True Green Cities / Celebrating One Year – How a Hunchback Started the Modern Preservation Movement

Celebrating One Year – How a Hunchback Started the Modern Preservation Movement and saved some Gargoyles and Flying Buttresses While He Was At It

The front facade of Notre-Dame on the Ile de la Cite in Paris.

If you’re an architect, or even an architecture aficionado, you’ve likely had the experience of visiting an icon you’ve dreamt about for years or even decades, and wanted to drop to your knees and declare “I’m not worthy, I’m not worthy.”  I am fortunate that I can say that I’ve had that experience many times, being lucky to visit so many icons, but the most recent time was my visit to the cathedral of all cathedrals, Notre-Dame on the Ile de la Cite in Paris, last month.

Victor Hugo Embarrasses the Powers that be in Paris

Notre-Dame at night from a dinner cruise on the Sei

Started in 1163 over Roman ruins, Notre-Dame is the model of religious architecture from the 12th century, probably the most famous Gothic building in the world and thought by many to be a seminal point in the history of the modern preservation movement.  Nearly every century since, some new section was added or existing one altered until the Revolution, which ravished many of the monuments including Notre-Dame.  By the mid-1800s, the cathedral was languishing and plundered and threatened with demolition.  Victor Hugo led the charge to save Notre-Dame and his novel “Notre-Dame of Paris” helped spread his interest and love to the masses, whose pressure convinced the government to act.
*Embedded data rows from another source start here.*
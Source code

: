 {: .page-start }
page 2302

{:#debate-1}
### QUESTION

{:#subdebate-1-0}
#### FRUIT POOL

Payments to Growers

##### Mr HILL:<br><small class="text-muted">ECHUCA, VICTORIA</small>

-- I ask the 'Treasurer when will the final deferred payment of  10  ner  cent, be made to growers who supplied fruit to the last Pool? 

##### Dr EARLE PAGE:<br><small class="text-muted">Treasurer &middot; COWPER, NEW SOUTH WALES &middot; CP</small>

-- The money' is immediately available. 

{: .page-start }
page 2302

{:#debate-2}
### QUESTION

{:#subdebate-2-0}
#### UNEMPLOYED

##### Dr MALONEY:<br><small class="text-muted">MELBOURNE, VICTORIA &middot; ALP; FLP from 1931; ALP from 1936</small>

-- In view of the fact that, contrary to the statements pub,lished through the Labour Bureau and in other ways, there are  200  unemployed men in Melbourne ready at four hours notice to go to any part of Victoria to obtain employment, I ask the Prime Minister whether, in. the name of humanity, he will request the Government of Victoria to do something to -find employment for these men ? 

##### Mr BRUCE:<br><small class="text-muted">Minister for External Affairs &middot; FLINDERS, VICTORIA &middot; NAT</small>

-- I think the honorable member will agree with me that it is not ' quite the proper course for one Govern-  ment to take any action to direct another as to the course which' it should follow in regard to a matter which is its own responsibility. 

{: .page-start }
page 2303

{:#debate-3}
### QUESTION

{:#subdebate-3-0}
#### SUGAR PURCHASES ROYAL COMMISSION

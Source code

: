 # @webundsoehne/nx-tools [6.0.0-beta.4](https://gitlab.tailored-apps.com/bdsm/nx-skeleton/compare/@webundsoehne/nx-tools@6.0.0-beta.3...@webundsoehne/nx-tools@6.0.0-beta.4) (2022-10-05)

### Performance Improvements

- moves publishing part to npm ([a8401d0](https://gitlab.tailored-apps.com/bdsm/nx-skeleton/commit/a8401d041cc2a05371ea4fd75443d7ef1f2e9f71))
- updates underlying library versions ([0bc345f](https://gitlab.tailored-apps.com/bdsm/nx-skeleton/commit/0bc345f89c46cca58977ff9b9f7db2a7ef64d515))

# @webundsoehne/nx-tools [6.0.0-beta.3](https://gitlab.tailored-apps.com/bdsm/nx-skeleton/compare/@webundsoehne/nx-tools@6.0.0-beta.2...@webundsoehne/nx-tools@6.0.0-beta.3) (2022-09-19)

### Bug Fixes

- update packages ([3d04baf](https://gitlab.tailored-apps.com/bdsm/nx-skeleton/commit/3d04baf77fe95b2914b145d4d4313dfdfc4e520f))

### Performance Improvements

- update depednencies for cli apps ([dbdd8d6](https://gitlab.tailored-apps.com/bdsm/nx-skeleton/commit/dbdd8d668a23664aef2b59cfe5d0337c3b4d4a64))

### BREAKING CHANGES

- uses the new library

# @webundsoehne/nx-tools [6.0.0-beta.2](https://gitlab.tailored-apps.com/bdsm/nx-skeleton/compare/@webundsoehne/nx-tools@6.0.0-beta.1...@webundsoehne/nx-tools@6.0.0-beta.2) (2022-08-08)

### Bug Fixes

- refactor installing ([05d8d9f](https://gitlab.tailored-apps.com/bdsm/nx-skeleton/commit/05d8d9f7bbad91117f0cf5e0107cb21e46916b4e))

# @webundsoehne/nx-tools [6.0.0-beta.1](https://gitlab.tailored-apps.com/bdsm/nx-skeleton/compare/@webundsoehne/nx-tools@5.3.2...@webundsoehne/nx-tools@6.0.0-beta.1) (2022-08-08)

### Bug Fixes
From 1841-1864 Jean-Baptiste Lassus and Eugene Viollet-Le-Duc oversaw the restoration, in many cases creating the methodologies and philosophies of what “restoration” was and meant.  Sadly, many of its medieval-style treasures – its interior furnishings, gargoyles and statues, for example – are not originals, but reproductions and reinterpretations that owe their design to medieval-era drawings. (from p. 554 of “Five Hundred Buildings of Paris”, Kathy Borrus)

How Many Gargoyles and Flying Buttresses Can One Building Have

Gargoyles, sculpture and towers on Notre-

Books have been written about the statuary and the sculpture at Notre-Dame and I seem to have most of them.  I brought almost 10 books on Paris architecture with me to Europe, because I couldn’t choose among them.  Of course, I barely looked at any of them, other then to get directions to the monuments.  Of our 5 days in Paris, we spent 2 separate visits at the cathedral – the first one to just get an overview of the exterior and interior.  The second to study the buttresses and gargoyles from every possible angle and take as many photos as my camera’s battery would allow.  We went across the bridge to the Latin Quarter seeking a lunch restaurant that would give us a view of it and finally spent our last night on a delightful Seine dinner cruise where we were able to see it lit at night.  Yes, I know I’m not the first architect to visit Paris for the first time.  But what seeing a world monument like Notre-Dame for the first time reminds someone like me who spends all my work time thinking about sustainability AND preservation, is that there are some places that are so important to our culture, heritage and psyche, that even if they weren’t “green” it wouldn’t matter.  But look at Notre-Dame.  Its substance of material, its durability, its ability to revive a style globally and practically create a movement known now as “historic preservation” (or “heritage conservation” outside of the US!) – if that isn’t the definition of “sustainable” then I don’t know what is.

Does Authenticity Outrank Everything?

Looking back at Notre-Dame from the Pont de l’Archeveche, a bridge over the Seine to the Latin Quarter.

I go on and on all the time about authenticity.  And this would be a perfect study on authenticity.  What remains from the 12th century?  Whose design hand is really on the gargoyles and buttresses we see today?  And does it really matter?  Lines wrap around the square to go on the tour, to see the interior.  Views of the cathedral draw your eyes from so many areas of Paris.  If I hadn’t thought I would have created a ruckus, I would have bowed down and murmured, “I’m not worthy, I’m not worthy.”

Celebrating One Year

This week is the one year anniversary of my firm, BAC/Architecture + Planning, PLLC.  In honor of that, I am writing a blog a day for at least the five days of this week.  I’m hoping that if I get into the habit of writing daily it might just stick!  Thank you to all my readers, clients and colleagues for making this past year so wonderful and memorable.  Yesterday was my actual year anniversary and I had a great day that included finishing the syllabus for a class that I’ve been torturing over and getting a 90 minute massage to manage the aches and pains that too much driving around the east coast can bring on!